++++ Data to examine

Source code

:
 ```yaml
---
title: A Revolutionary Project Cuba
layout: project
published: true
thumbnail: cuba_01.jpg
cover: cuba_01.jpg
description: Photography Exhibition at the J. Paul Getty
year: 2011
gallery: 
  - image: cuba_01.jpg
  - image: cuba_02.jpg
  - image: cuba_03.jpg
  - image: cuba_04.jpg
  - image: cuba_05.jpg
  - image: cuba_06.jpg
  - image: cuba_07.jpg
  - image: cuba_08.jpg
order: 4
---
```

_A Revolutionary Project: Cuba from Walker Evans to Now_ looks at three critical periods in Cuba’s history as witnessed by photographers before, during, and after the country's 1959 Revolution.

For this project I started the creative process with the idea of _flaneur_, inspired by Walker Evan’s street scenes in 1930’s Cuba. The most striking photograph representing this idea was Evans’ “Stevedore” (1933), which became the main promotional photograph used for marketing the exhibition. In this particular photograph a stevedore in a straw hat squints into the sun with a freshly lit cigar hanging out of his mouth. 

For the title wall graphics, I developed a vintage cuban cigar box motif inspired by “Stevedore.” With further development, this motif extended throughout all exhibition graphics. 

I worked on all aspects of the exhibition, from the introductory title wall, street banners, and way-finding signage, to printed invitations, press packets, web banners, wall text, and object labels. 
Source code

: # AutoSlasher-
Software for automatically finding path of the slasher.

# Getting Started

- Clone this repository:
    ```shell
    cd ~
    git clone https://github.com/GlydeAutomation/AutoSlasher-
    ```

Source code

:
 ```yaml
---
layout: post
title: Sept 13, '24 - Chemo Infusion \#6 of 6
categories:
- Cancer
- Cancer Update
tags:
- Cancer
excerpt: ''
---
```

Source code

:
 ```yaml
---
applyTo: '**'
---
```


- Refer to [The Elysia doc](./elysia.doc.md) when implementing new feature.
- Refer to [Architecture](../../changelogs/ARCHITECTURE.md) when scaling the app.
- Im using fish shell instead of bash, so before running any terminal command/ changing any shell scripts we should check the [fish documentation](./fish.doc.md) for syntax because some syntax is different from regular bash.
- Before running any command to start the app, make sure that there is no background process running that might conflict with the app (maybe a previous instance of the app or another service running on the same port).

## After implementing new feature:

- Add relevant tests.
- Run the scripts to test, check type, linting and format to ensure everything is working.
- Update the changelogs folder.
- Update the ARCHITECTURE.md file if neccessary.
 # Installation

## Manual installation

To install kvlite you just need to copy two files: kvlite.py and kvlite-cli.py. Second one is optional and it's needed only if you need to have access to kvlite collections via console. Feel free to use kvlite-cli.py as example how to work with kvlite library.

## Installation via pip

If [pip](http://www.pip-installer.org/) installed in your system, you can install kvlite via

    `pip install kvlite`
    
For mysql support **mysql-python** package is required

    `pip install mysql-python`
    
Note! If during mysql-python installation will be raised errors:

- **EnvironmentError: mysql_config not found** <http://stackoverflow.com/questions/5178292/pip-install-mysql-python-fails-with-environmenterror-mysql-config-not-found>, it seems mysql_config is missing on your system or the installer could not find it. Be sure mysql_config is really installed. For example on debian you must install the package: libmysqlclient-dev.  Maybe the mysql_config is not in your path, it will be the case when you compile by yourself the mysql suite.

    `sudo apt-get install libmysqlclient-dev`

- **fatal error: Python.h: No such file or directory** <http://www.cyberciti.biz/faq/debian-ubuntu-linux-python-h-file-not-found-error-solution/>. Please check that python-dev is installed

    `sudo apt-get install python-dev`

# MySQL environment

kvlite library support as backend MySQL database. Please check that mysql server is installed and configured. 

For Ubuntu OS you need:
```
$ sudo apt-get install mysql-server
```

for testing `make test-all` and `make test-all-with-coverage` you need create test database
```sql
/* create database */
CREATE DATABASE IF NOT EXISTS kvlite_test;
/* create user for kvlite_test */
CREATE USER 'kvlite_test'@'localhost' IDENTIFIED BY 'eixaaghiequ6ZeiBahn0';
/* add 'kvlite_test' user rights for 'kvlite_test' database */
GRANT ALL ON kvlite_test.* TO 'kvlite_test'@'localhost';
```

++++++++

§ Your goal
Copy all lines of the material above where the string "Revolutionary" occurs.

§ Response to the task
title: A Revolutionary Project Cuba
_A Revolutionary Project: Cuba from Walker Evans to Now_ looks at three critical periods in Cuba’s history as witnessed by photographers before, during, and after the country's 1959 Revolution.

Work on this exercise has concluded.